** Opening Records for the task block **

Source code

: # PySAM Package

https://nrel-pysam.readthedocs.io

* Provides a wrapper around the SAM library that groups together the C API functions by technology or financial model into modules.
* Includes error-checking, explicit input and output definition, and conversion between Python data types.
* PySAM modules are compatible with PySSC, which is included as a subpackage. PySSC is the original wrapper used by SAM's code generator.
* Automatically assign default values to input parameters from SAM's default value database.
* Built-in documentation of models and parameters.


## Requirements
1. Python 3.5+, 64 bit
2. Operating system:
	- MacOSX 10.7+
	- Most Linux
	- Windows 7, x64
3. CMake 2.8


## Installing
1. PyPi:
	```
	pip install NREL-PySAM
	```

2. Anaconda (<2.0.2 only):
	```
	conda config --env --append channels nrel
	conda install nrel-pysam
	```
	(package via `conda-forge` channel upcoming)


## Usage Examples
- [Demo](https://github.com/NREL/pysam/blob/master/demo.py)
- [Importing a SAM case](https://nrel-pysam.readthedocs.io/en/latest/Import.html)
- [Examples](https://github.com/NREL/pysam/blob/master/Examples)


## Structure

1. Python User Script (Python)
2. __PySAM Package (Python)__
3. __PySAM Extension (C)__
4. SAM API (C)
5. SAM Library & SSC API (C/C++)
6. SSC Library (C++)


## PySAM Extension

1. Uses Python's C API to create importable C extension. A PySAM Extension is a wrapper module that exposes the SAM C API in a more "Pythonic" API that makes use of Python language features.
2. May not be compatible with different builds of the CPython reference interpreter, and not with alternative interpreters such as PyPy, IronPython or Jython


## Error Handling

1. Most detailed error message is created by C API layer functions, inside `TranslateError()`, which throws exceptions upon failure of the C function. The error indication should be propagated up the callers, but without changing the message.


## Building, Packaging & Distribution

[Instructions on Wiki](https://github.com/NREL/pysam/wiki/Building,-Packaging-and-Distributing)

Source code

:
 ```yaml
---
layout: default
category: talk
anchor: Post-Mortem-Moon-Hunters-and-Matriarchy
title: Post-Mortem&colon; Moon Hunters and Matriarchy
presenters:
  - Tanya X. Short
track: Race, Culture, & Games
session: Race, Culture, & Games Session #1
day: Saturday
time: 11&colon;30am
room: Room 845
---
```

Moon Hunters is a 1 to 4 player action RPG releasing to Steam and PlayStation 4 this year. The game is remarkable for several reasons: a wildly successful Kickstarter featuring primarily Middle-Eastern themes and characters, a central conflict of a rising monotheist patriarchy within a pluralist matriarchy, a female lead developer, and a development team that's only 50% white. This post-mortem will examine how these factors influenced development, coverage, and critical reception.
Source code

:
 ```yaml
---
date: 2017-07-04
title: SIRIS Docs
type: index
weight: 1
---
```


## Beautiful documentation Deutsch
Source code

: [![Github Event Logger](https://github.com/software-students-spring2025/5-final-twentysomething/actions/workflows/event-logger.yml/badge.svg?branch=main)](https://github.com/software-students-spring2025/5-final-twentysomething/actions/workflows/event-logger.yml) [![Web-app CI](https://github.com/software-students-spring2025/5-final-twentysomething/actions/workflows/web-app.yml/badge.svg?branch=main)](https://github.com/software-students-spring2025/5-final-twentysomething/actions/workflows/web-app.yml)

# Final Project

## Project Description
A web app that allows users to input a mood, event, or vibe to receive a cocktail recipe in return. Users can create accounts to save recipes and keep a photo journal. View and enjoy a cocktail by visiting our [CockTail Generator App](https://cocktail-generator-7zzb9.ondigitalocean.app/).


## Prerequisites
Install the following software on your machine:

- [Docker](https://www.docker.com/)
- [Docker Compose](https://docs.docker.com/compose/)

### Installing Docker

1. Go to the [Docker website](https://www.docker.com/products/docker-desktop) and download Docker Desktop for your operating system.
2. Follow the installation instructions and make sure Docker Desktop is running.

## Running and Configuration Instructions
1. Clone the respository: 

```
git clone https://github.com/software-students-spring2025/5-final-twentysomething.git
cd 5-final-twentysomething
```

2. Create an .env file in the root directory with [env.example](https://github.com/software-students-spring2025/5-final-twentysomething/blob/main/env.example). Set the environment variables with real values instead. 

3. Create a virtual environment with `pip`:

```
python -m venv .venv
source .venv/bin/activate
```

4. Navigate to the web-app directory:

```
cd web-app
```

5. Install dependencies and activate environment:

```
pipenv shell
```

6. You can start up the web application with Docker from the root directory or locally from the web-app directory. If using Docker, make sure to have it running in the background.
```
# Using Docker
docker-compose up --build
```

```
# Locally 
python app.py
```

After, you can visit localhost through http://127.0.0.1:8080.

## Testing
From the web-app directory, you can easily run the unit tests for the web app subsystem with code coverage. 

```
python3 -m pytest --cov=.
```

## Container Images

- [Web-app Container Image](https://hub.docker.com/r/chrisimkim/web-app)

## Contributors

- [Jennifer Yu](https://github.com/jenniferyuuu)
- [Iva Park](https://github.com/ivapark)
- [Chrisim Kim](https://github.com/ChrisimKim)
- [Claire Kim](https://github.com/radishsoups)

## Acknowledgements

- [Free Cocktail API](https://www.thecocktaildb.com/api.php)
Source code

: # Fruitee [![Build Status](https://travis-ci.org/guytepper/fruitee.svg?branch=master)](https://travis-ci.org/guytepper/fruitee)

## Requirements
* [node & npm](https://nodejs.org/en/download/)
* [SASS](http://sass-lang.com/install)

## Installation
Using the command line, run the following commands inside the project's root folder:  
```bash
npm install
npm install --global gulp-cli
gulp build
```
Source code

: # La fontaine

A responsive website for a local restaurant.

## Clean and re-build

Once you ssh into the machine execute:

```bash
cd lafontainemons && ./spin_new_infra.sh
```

** Closing Records for the task block **

Activity: Give the lines of the material above again, exactly, from its first line through the line that contains "Python data types." and no further.

Answer to this exercise:
Source code

: # PySAM Package

https://nrel-pysam.readthedocs.io

* Provides a wrapper around the SAM library that groups together the C API functions by technology or financial model into modules.
* Includes error-checking, explicit input and output definition, and conversion between Python data types.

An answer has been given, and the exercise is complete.